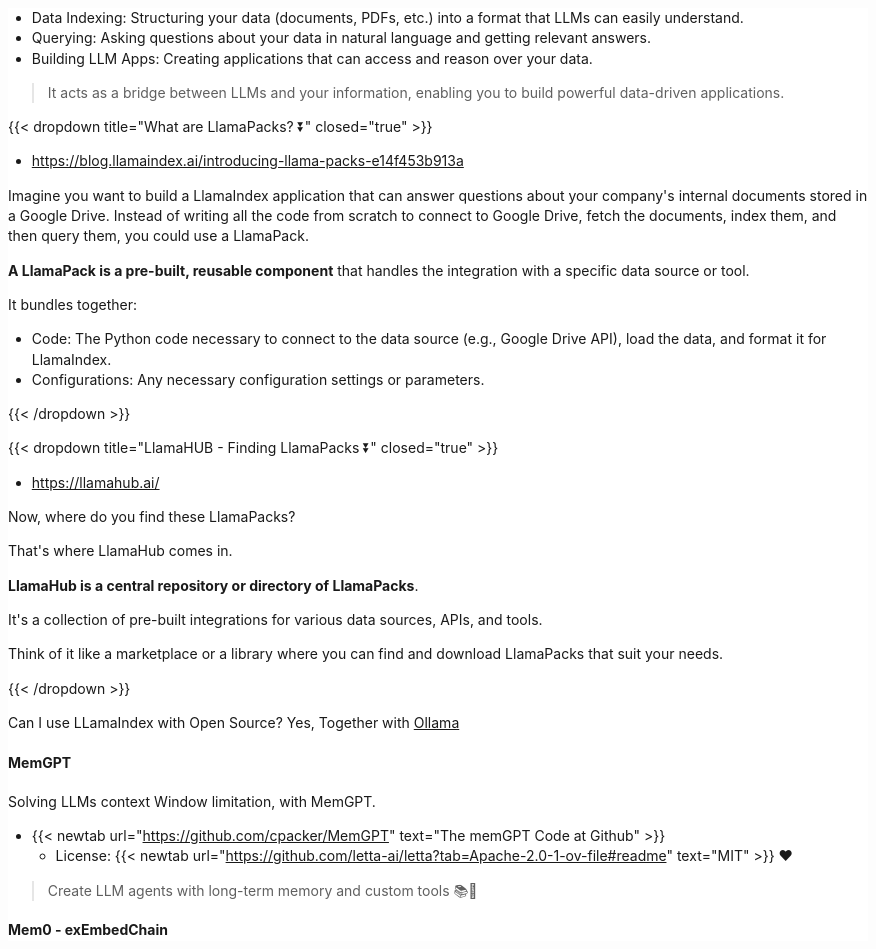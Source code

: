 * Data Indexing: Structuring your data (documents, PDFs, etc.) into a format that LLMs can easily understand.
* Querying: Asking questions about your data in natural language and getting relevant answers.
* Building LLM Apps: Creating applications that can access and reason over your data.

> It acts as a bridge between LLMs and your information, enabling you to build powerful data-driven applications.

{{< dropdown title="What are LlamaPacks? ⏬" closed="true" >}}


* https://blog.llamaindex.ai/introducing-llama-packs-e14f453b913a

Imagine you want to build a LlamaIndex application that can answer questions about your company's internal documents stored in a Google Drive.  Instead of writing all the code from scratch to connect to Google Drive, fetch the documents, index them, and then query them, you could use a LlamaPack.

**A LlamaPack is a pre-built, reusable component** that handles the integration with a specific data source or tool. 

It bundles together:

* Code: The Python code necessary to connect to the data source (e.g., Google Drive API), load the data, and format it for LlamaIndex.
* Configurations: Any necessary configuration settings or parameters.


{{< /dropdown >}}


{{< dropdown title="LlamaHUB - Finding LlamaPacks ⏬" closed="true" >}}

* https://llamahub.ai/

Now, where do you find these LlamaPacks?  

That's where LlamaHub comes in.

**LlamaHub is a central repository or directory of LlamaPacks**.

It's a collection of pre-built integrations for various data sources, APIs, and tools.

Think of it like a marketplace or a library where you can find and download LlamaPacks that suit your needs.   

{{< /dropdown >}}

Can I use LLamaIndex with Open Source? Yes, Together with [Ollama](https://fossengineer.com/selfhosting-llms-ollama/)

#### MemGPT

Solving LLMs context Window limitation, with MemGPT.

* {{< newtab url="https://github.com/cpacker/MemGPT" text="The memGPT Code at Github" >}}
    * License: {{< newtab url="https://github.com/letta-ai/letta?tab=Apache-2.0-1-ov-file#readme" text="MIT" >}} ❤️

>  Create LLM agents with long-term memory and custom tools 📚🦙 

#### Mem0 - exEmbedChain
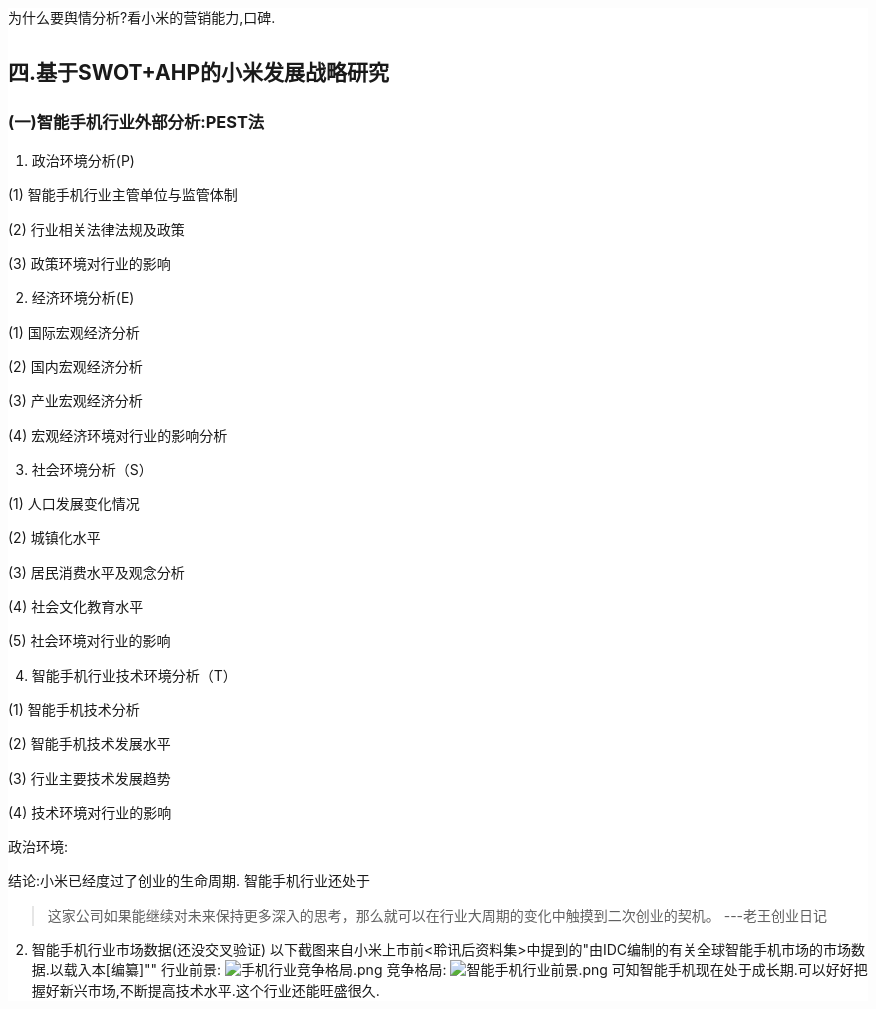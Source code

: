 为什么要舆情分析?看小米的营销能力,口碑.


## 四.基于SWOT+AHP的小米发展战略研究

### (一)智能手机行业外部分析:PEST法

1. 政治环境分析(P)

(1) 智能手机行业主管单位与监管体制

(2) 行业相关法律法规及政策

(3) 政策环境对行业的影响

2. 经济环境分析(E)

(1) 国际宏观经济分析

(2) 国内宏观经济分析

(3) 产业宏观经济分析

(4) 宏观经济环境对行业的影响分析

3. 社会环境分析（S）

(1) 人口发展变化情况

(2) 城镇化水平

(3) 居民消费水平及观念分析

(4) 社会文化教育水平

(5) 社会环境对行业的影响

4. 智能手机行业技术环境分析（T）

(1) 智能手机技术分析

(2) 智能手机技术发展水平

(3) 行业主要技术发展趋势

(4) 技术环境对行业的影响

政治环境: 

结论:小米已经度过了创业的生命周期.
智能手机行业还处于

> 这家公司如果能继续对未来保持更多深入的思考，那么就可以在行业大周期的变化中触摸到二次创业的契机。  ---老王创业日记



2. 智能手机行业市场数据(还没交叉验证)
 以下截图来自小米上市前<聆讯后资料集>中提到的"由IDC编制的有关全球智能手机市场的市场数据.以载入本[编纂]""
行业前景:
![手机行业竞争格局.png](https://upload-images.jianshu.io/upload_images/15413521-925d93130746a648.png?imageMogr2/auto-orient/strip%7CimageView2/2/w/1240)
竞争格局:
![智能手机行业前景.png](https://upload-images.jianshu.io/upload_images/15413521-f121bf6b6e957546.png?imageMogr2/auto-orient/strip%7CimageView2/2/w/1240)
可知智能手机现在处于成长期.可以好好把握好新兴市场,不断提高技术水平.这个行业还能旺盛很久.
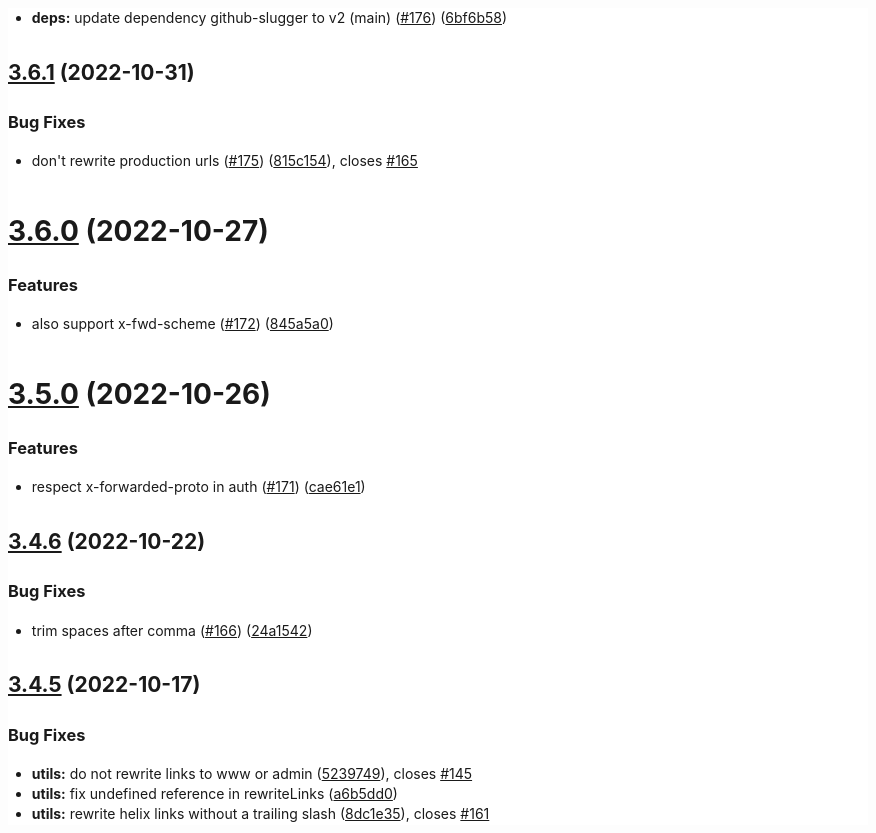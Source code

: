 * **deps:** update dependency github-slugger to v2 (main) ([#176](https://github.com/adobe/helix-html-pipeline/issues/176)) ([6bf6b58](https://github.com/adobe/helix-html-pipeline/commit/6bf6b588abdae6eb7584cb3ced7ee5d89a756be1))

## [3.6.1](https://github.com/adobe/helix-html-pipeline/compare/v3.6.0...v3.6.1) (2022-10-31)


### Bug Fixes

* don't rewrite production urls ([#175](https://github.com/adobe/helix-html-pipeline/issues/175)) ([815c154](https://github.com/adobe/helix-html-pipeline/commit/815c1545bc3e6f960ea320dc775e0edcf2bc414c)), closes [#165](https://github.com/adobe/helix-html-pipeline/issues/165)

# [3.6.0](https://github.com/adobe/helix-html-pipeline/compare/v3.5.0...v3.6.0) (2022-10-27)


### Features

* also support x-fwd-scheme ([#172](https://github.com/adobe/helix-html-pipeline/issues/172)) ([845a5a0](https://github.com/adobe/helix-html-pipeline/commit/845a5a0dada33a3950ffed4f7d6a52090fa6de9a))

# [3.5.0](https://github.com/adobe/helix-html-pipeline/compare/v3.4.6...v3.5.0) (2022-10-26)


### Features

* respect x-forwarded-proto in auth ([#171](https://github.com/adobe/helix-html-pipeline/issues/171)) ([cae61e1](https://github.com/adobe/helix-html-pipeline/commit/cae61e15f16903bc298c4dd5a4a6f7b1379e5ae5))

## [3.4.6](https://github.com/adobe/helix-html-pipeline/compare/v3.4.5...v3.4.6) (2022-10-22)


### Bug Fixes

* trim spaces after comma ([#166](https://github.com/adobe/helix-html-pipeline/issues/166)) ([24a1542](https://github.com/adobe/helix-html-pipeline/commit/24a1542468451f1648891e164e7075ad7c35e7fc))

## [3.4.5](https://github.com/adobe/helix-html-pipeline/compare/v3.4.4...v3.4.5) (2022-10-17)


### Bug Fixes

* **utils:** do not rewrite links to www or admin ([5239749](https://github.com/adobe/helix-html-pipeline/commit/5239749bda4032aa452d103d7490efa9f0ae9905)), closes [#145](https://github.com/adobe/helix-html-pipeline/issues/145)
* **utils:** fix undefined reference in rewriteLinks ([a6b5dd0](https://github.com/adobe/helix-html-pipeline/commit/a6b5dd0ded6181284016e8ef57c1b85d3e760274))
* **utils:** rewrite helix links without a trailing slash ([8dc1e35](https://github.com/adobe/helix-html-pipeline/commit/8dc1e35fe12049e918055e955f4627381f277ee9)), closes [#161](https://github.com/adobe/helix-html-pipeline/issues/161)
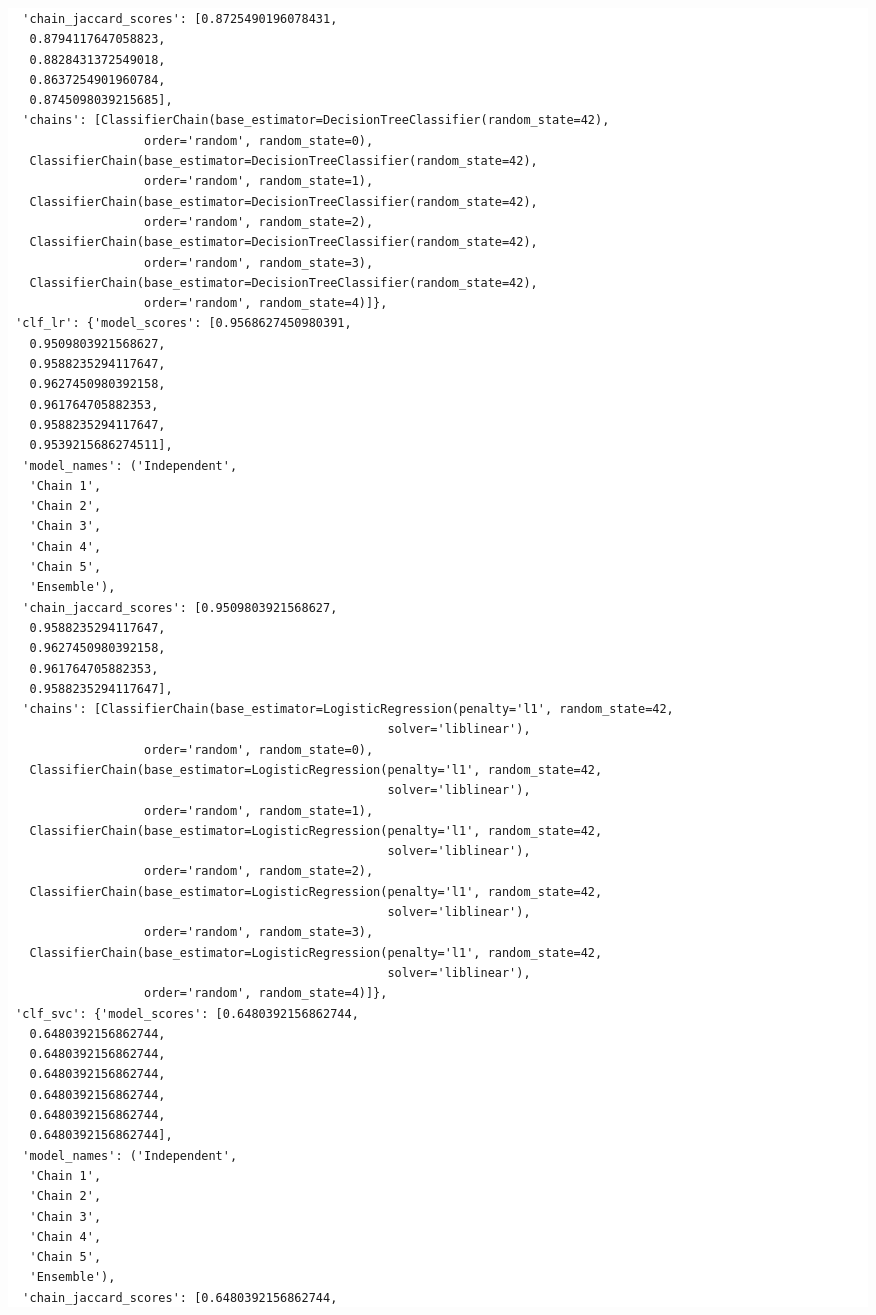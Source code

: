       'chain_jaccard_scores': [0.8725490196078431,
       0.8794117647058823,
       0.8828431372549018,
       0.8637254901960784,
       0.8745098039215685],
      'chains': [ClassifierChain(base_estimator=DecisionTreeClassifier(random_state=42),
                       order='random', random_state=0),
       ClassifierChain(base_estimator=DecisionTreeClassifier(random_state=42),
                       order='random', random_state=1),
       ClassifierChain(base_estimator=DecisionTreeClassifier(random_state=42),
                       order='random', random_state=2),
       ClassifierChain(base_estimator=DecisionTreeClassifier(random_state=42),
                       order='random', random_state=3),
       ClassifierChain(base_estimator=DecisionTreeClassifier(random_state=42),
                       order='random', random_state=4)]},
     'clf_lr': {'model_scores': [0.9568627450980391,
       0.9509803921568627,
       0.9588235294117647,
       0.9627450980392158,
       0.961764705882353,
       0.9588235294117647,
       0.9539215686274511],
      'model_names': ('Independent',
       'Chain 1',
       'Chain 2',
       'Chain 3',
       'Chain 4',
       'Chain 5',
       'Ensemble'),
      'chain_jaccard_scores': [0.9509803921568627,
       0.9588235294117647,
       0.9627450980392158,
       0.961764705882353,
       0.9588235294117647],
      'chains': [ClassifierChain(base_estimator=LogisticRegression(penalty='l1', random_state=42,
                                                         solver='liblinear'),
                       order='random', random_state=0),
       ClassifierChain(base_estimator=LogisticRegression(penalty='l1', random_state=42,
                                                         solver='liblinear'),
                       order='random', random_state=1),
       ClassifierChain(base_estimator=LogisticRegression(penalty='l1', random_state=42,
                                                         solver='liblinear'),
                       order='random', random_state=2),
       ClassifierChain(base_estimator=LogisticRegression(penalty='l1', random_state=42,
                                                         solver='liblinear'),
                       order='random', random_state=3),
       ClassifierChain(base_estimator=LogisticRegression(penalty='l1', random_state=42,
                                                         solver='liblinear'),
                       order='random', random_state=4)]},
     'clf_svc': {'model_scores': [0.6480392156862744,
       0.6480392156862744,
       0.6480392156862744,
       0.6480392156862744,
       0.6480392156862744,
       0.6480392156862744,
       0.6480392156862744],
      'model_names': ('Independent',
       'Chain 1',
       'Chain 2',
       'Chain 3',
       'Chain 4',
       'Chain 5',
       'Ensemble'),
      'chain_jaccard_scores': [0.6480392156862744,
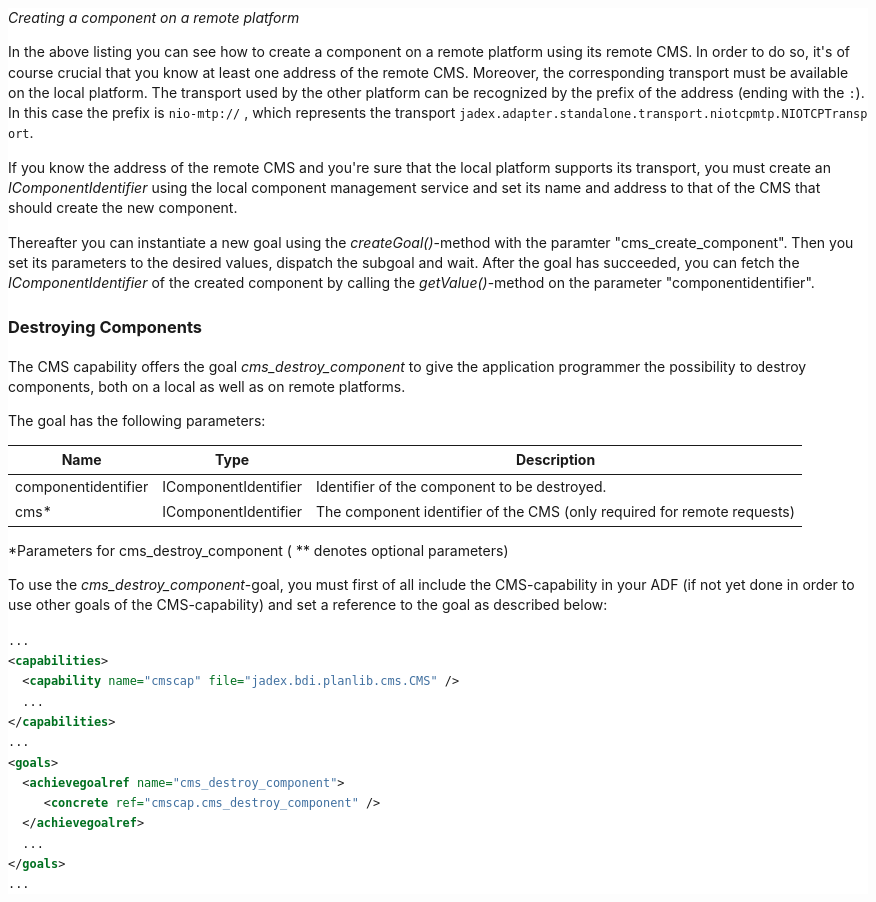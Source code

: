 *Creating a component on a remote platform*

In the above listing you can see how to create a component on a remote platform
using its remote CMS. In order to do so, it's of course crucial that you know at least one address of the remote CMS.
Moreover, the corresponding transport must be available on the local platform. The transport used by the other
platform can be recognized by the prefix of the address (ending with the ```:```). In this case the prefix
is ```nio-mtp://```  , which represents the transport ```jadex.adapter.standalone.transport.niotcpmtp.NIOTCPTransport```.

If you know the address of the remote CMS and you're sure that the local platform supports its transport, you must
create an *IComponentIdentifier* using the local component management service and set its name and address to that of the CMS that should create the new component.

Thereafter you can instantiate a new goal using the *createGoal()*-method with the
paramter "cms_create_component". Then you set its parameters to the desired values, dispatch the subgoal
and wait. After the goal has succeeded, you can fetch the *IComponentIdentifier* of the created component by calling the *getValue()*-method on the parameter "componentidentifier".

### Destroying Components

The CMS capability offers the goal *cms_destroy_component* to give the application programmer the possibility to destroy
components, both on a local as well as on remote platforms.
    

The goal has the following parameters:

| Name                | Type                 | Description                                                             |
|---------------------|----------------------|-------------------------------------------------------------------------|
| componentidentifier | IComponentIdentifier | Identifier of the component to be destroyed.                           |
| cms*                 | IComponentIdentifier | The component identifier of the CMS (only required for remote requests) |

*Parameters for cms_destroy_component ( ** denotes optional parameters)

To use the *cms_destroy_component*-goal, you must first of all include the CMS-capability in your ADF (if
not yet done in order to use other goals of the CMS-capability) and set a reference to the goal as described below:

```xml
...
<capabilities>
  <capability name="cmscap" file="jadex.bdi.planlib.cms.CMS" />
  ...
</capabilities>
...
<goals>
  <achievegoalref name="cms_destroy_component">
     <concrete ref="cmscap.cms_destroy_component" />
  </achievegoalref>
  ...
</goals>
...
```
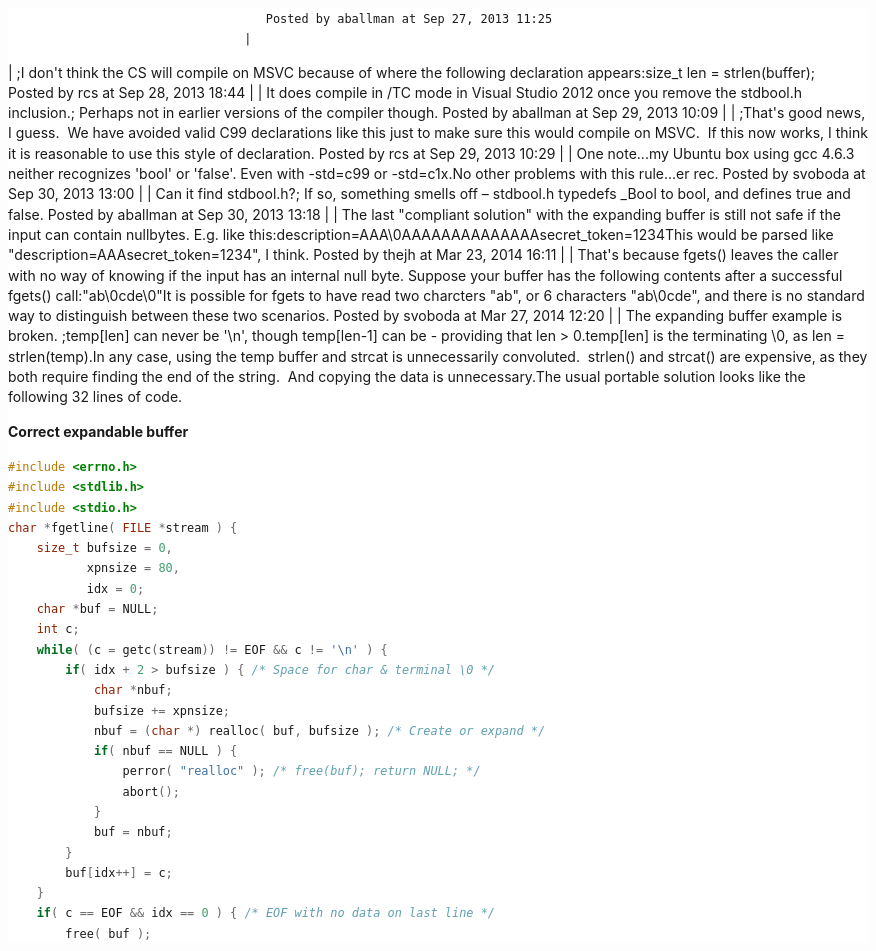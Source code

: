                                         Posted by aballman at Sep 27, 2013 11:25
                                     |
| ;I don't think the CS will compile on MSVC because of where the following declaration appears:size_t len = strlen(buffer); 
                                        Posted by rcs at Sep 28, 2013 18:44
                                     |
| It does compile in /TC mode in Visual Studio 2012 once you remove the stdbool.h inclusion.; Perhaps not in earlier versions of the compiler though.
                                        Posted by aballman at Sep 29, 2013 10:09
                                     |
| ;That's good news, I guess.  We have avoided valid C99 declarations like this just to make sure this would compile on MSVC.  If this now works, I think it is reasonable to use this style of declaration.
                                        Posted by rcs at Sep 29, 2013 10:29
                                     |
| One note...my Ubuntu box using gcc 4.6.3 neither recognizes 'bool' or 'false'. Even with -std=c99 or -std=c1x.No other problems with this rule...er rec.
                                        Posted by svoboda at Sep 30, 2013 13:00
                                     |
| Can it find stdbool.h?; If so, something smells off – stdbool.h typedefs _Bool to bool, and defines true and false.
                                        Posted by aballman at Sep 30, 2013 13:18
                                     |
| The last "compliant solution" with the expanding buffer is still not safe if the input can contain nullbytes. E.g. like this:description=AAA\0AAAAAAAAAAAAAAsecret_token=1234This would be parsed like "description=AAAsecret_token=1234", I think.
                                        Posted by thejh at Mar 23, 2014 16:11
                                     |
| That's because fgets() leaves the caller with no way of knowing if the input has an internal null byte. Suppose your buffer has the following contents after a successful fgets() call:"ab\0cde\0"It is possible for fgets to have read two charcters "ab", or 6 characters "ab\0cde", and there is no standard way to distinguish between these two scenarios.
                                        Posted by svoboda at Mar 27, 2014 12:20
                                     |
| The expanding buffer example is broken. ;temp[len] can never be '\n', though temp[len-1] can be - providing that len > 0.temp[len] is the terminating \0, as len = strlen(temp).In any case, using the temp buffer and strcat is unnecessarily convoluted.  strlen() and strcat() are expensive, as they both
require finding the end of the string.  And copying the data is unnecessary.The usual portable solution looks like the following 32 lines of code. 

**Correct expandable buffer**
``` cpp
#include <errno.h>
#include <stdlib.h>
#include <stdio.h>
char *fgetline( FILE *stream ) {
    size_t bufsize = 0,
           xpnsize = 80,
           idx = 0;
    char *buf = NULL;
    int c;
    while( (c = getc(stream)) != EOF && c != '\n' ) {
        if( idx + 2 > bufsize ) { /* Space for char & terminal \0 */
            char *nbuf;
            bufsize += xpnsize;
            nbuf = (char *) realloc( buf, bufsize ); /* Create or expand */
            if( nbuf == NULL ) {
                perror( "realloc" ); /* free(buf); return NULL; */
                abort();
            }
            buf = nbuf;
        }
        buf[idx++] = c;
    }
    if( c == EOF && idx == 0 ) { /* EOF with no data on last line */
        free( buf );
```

# # # #

## [Problem requirements]
How many lines of the listing include the string "images"? Give only the number.

## [Exercise result]
2